= Beginning of Section =

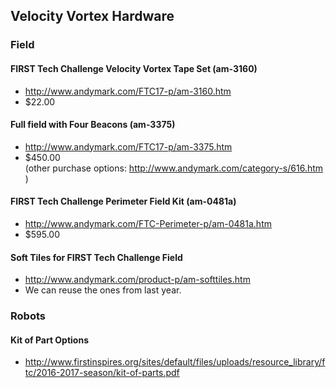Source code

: ## Velocity Vortex Hardware

### Field
#### FIRST Tech Challenge Velocity Vortex Tape Set (am-3160)
- http://www.andymark.com/FTC17-p/am-3160.htm
- $22.00

#### Full field with Four Beacons (am-3375)
- http://www.andymark.com/FTC17-p/am-3375.htm
- $450.00   
   (other purchase options: http://www.andymark.com/category-s/616.htm )

#### FIRST Tech Challenge Perimeter Field Kit (am-0481a)
- http://www.andymark.com/FTC-Perimeter-p/am-0481a.htm
- $595.00

#### Soft Tiles for FIRST Tech Challenge Field
- http://www.andymark.com/product-p/am-softtiles.htm
- We can reuse the ones from last year.

### Robots

#### Kit of Part Options
- http://www.firstinspires.org/sites/default/files/uploads/resource_library/ftc/2016-2017-season/kit-of-parts.pdf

= End of Section =

WORK INSTRUCTIONS
In your transcription of the listing above, match each line exactly and include no pictures.

EXERCISE RESULT
Source code

: ## Velocity Vortex Hardware

### Field
#### FIRST Tech Challenge Velocity Vortex Tape Set (am-3160)
- http://www.andymark.com/FTC17-p/am-3160.htm
- $22.00

#### Full field with Four Beacons (am-3375)
- http://www.andymark.com/FTC17-p/am-3375.htm
- $450.00   
   (other purchase options: http://www.andymark.com/category-s/616.htm )

#### FIRST Tech Challenge Perimeter Field Kit (am-0481a)
- http://www.andymark.com/FTC-Perimeter-p/am-0481a.htm
- $595.00

#### Soft Tiles for FIRST Tech Challenge Field
- http://www.andymark.com/product-p/am-softtiles.htm
- We can reuse the ones from last year.

### Robots

#### Kit of Part Options
- http://www.firstinspires.org/sites/default/files/uploads/resource_library/ftc/2016-2017-season/kit-of-parts.pdf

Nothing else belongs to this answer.